- WORK ITEM -
With the pictures omitted, write out all of the listing exactly.

- EXTRACTED MATERIAL -
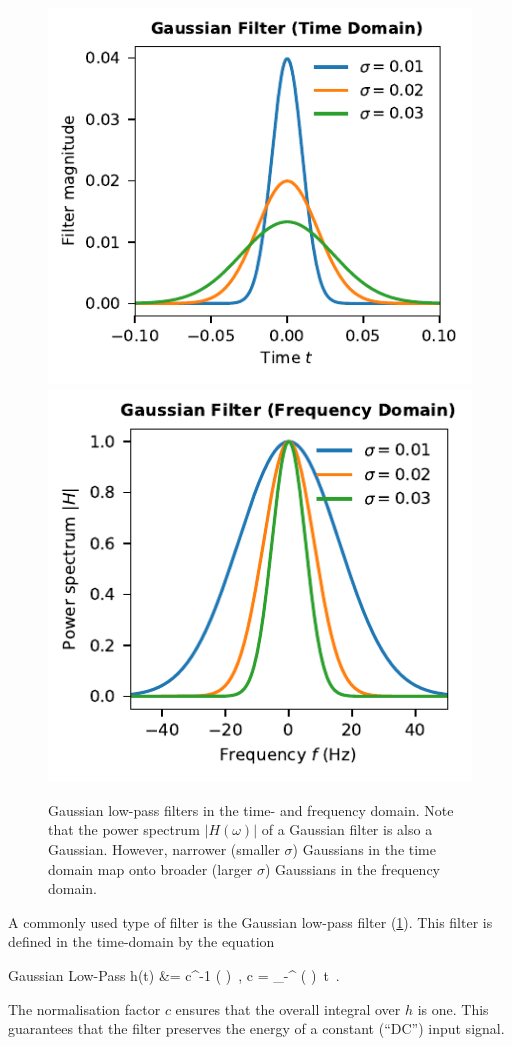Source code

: \documentclass[10pt,letterpaper,oneside]{article}
\begin{document}
\begin{figure}
	\centering
	\includegraphics{media/gaussian_filters.pdf}
	\includegraphics{media/gaussian_filters_freq.pdf}
	\caption{Gaussian low-pass filters in the time- and frequency domain. Note that the power spectrum $|H(\omega)|$ of a Gaussian filter is also a Gaussian. However, narrower (smaller $\sigma$) Gaussians in the time domain map onto broader (larger $\sigma$) Gaussians in the frequency domain.}
	\label{fig:gaussian_filters}
\end{figure}

A commonly used type of filter is the Gaussian low-pass filter (\cref{fig:gaussian_filters}). This filter is defined in the time-domain by the equation
\begin{ImportantEqn}{Gaussian Low-Pass}
	h(t) &= c^{-1} \exp\left( \right) \,, \quad {} c = \int_{-\infty}^{\infty} \exp\left( \right) \,t \,.
\end{ImportantEqn}
The normalisation factor $c$ ensures that the overall integral over $h$ is one. This guarantees that the filter preserves the energy of a constant (\enquote{DC}) input signal.
\end{document}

- ANSWER TO THE PROBLEM -
Source code

: \documentclass[10pt,letterpaper,oneside]{article}
\begin{document}
\begin{figure}
	\centering
	\includegraphics{media/gaussian_filters.pdf}
	\includegraphics{media/gaussian_filters_freq.pdf}
	\caption{Gaussian low-pass filters in the time- and frequency domain. Note that the power spectrum $|H(\omega)|$ of a Gaussian filter is also a Gaussian. However, narrower (smaller $\sigma$) Gaussians in the time domain map onto broader (larger $\sigma$) Gaussians in the frequency domain.}
	\label{fig:gaussian_filters}
\end{figure}

A commonly used type of filter is the Gaussian low-pass filter (\cref{fig:gaussian_filters}). This filter is defined in the time-domain by the equation
\begin{ImportantEqn}{Gaussian Low-Pass}
	h(t) &= c^{-1} \exp\left( \right) \,, \quad {} c = \int_{-\infty}^{\infty} \exp\left( \right) \,t \,.
\end{ImportantEqn}
The normalisation factor $c$ ensures that the overall integral over $h$ is one. This guarantees that the filter preserves the energy of a constant (\enquote{DC}) input signal.
\end{document}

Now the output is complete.